• _What to produce_: Pick each line that has "reta" out of the records.

<<<<

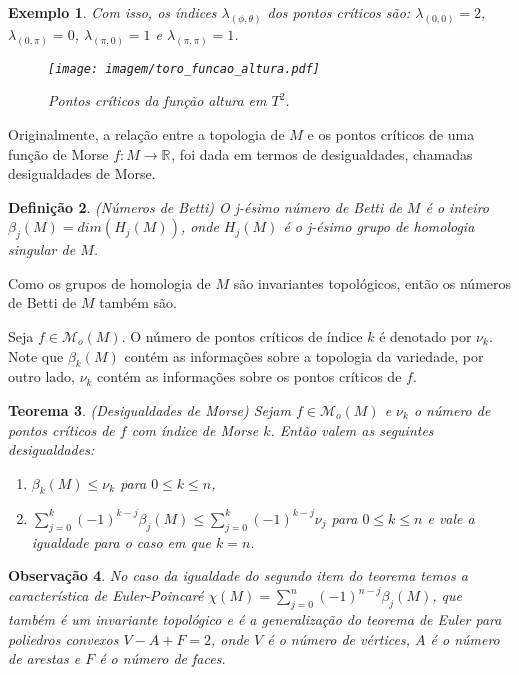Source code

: \documentclass[12pt]{book}
\newtheorem{teorema}{Teorema}[section]
\newtheorem{definicao}[teorema]{Definição}
\newtheorem{exemplo}[teorema]{Exemplo}
\newtheorem{observacao}[teorema]{Observação}
\newcommand{\funcoesmorse}[1]{\mathcal{M}_{o}(#1)}
\newcommand{\real}[1]{\mathbb{R}^{#1}}
\newcommand{\reta}{\real{}}
\begin{document}
\begin{exemplo}
			Com isso, os índices $\lambda_{(\phi, \theta)}$ dos pontos críticos são: $\lambda_{(0,0)} = 2$, $\lambda_{(0,\pi)} = 0$, $\lambda_{(\pi,0)} = 1$ e $\lambda_{(\pi,\pi)} = 1$.
			
			\begin{figure}[!h]
				\centering
				\texttt{[image: imagem/toro\_funcao\_altura.pdf]}
				\caption{Pontos críticos da função altura em $T^{2}$.}
				\label{figura_toro_funcao_altura}
			\end{figure}
	\end{exemplo}

	Originalmente, a relação entre a topologia de $M$ e os pontos críticos de uma função de Morse $f:M \to \reta$, foi dada em termos de desigualdades, chamadas desigualdades de Morse.
	
	\begin{definicao}
		(Números de Betti) O j-ésimo número de Betti de $M$ é o inteiro $\beta_{j}(M) = dim(H_{j}(M))$, onde $H_{j}(M)$ é o j-ésimo grupo de homologia singular de $M$.
	\end{definicao}
	
	Como os grupos de homologia de $M$ são invariantes topológicos, então os números de Betti de $M$ também são.
	
	Seja $f \in \funcoesmorse{M}$. O número de pontos críticos de índice $k$ é denotado por $\nu_{k}$. Note que $\beta_{k}(M)$ contém as informações sobre a topologia da variedade, por outro lado, $\nu_{k}$ contém as informações sobre os pontos críticos de $f$.
	
	\begin{teorema}
		(Desigualdades de Morse) Sejam $f \in \funcoesmorse{M}$ e $\nu_{k}$ o número de pontos críticos de $f$ com índice de Morse $k$. Então valem as seguintes desigualdades:
		\begin{enumerate}
			\item $\beta_{k}(M) \leq \nu_{k}$ para $0\leq k\leq n$,
			
			\item $\sum_{j = 0}^{k}(-1)^{k-j}\beta_{j}(M) \leq \sum_{j = 0}^{k}(-1)^{k-j}\nu_{j} $ para $0 \leq k \leq n$ e vale a igualdade para o caso em que $k=n$.
		\end{enumerate}
	\end{teorema}
	
	\begin{observacao}
		No caso da igualdade do segundo item do teorema temos a característica de Euler-Poincaré $\chi(M) = \sum_{j = 0}^{n}(-1)^{n-j}\beta_{j}(M)$, que também é um invariante topológico e é a generalização do teorema de Euler para poliedros convexos $V-A+F = 2$, onde $V$ é o número de vértices, $A$ é o número de arestas e $F$ é o número de faces.
	\end{observacao}
	
\end{document}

>>>>

• _Written answer_:
\newcommand{\reta}{\real{}}
	Originalmente, a relação entre a topologia de $M$ e os pontos críticos de uma função de Morse $f:M \to \reta$, foi dada em termos de desigualdades, chamadas desigualdades de Morse.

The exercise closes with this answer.